1 Field Day
The UK’s hippest festival lineup descends on Victoria Park once again, this year featuring eerily slick pop from Hannah Diamond, chillwave R&B from Abra, post-ironic country from Whitney and no-prisoners rap from Lady Leshurr. Plus, Aphex Twin performs in a barn.
Victoria Park, E3, 3 June
2 Gorillaz
By renouncing material reality, Damon Albarn and Jamie Hewlett’s illustrated band were able make some of the most genuinely genre-defying music of the 21st century, fusing Blur’s esoteric indie with hip-hop, cartoon effects and a pick’n’mix of iconic vocalists. Back in a big way, this week the band warm up for their Demon Dayz festival (Dreamland Margate, 10 June).
Portsmouth Guildhall, 4 June
3 MIA’s Meltdown
Following in the footsteps of David Bowie, Nick Cave, Yoko Ono and David Byrne, MIA curates this Southbank Centre festival. The lineup isn’t quite as out-there as you’d expect from one of the UK’s premier practitioners of mouthy contrarianism, but it will still encompass exciting UK rap (Giggs, Abra Cadabra) and more experimental hip-hop from further afield (Mykki Blanco, Princess Nokia, Yung Lean).
Southbank Centre, SE1, 9-18 June
4 Mitski
Fuelled by alienation both social and cultural, Japanese-American musician Mitski Miyawaki’s Puberty 2 album of last year was a collection of haunting indie that rivalled Smiths-era Morrissey for maudlin melodrama. Witness her brooding confessionals during this Irish mini-tour.

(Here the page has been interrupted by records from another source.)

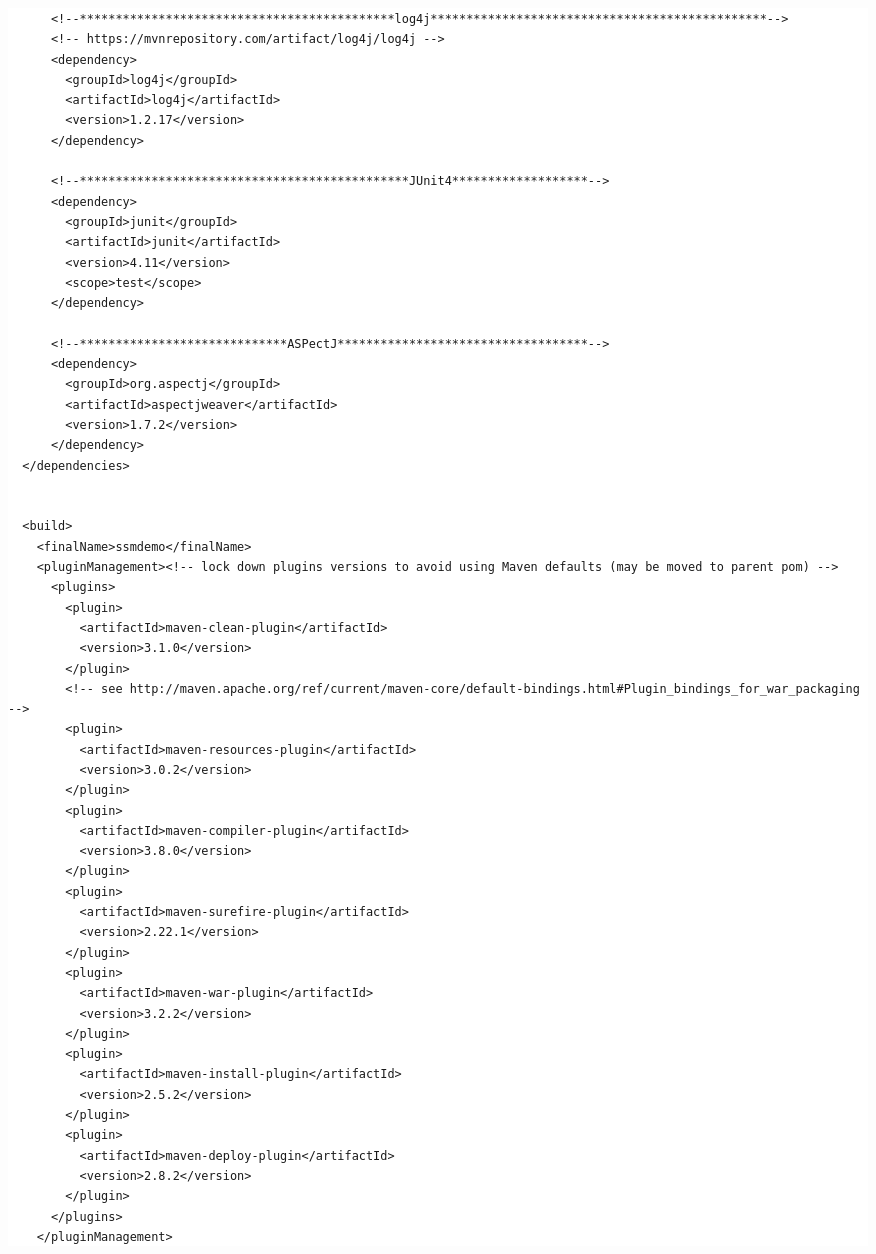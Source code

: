           <!--********************************************log4j***********************************************-->
          <!-- https://mvnrepository.com/artifact/log4j/log4j -->
          <dependency>
            <groupId>log4j</groupId>
            <artifactId>log4j</artifactId>
            <version>1.2.17</version>
          </dependency>
    
          <!--**********************************************JUnit4*******************-->
          <dependency>
            <groupId>junit</groupId>
            <artifactId>junit</artifactId>
            <version>4.11</version>
            <scope>test</scope>
          </dependency>
    
          <!--*****************************ASPectJ***********************************-->
          <dependency>
            <groupId>org.aspectj</groupId>
            <artifactId>aspectjweaver</artifactId>
            <version>1.7.2</version>
          </dependency>
      </dependencies>
    
    
      <build>
        <finalName>ssmdemo</finalName>
        <pluginManagement><!-- lock down plugins versions to avoid using Maven defaults (may be moved to parent pom) -->
          <plugins>
            <plugin>
              <artifactId>maven-clean-plugin</artifactId>
              <version>3.1.0</version>
            </plugin>
            <!-- see http://maven.apache.org/ref/current/maven-core/default-bindings.html#Plugin_bindings_for_war_packaging -->
            <plugin>
              <artifactId>maven-resources-plugin</artifactId>
              <version>3.0.2</version>
            </plugin>
            <plugin>
              <artifactId>maven-compiler-plugin</artifactId>
              <version>3.8.0</version>
            </plugin>
            <plugin>
              <artifactId>maven-surefire-plugin</artifactId>
              <version>2.22.1</version>
            </plugin>
            <plugin>
              <artifactId>maven-war-plugin</artifactId>
              <version>3.2.2</version>
            </plugin>
            <plugin>
              <artifactId>maven-install-plugin</artifactId>
              <version>2.5.2</version>
            </plugin>
            <plugin>
              <artifactId>maven-deploy-plugin</artifactId>
              <version>2.8.2</version>
            </plugin>
          </plugins>
        </pluginManagement>
    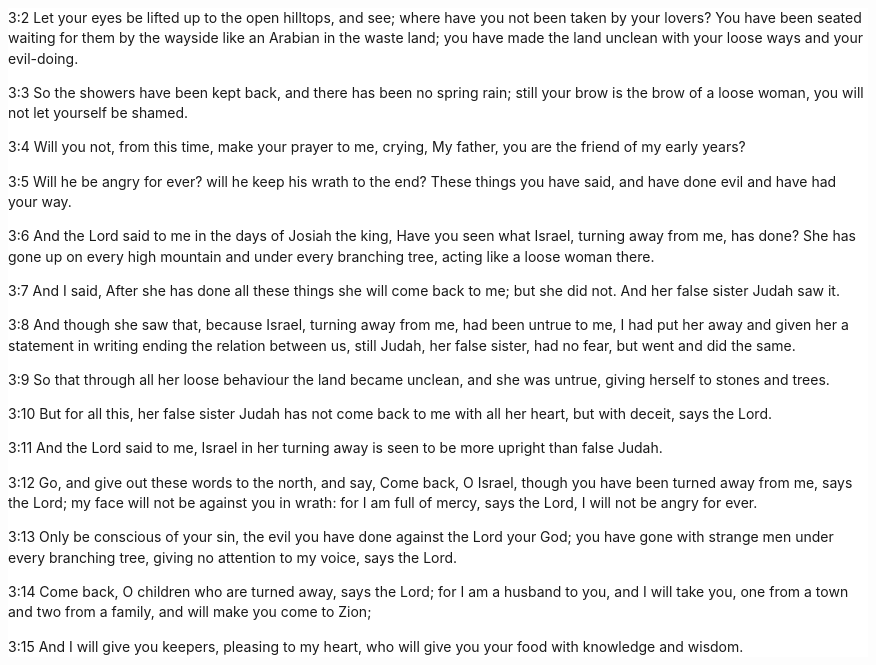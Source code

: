 <span id="an_3:2">3:2</span> Let your eyes be lifted up to the open
hilltops, and see; where have you not been taken by your lovers? You
have been seated waiting for them by the wayside like an Arabian in the
waste land; you have made the land unclean with your loose ways and your
evil-doing.

<span id="an_3:3">3:3</span> So the showers have been kept back, and
there has been no spring rain; still your brow is the brow of a loose
woman, you will not let yourself be shamed.

<span id="an_3:4">3:4</span> Will you not, from this time, make your
prayer to me, crying, My father, you are the friend of my early years?

<span id="an_3:5">3:5</span> Will he be angry for ever? will he keep his
wrath to the end? These things you have said, and have done evil and
have had your way.

<span id="an_3:6">3:6</span> And the Lord said to me in the days of
Josiah the king, Have you seen what Israel, turning away from me, has
done? She has gone up on every high mountain and under every branching
tree, acting like a loose woman there.

<span id="an_3:7">3:7</span> And I said, After she has done all these
things she will come back to me; but she did not. And her false sister
Judah saw it.

<span id="an_3:8">3:8</span> And though she saw that, because Israel,
turning away from me, had been untrue to me, I had put her away and
given her a statement in writing ending the relation between us, still
Judah, her false sister, had no fear, but went and did the same.

<span id="an_3:9">3:9</span> So that through all her loose behaviour the
land became unclean, and she was untrue, giving herself to stones and
trees.

<span id="an_3:10">3:10</span> But for all this, her false sister Judah
has not come back to me with all her heart, but with deceit, says the
Lord.

<span id="an_3:11">3:11</span> And the Lord said to me, Israel in her
turning away is seen to be more upright than false Judah.

<span id="an_3:12">3:12</span> Go, and give out these words to the
north, and say, Come back, O Israel, though you have been turned away
from me, says the Lord; my face will not be against you in wrath: for I
am full of mercy, says the Lord, I will not be angry for ever.

<span id="an_3:13">3:13</span> Only be conscious of your sin, the evil
you have done against the Lord your God; you have gone with strange men
under every branching tree, giving no attention to my voice, says the
Lord.

<span id="an_3:14">3:14</span> Come back, O children who are turned
away, says the Lord; for I am a husband to you, and I will take you, one
from a town and two from a family, and will make you come to Zion;

<span id="an_3:15">3:15</span> And I will give you keepers, pleasing to
my heart, who will give you your food with knowledge and wisdom.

Cork, 6 June; Belfast, 7 June; Dublin, 8 June
5 Perfume Genius
In a neat move, Mike Hadreas brings his queer chamber pop to the London venue that propelled gay nightlife into the British mainstream. But new album No Shape is not about losing yourself on the dancefloor; instead, it’s Hadreas’s subtle, textured hymn to sobriety, love and stability.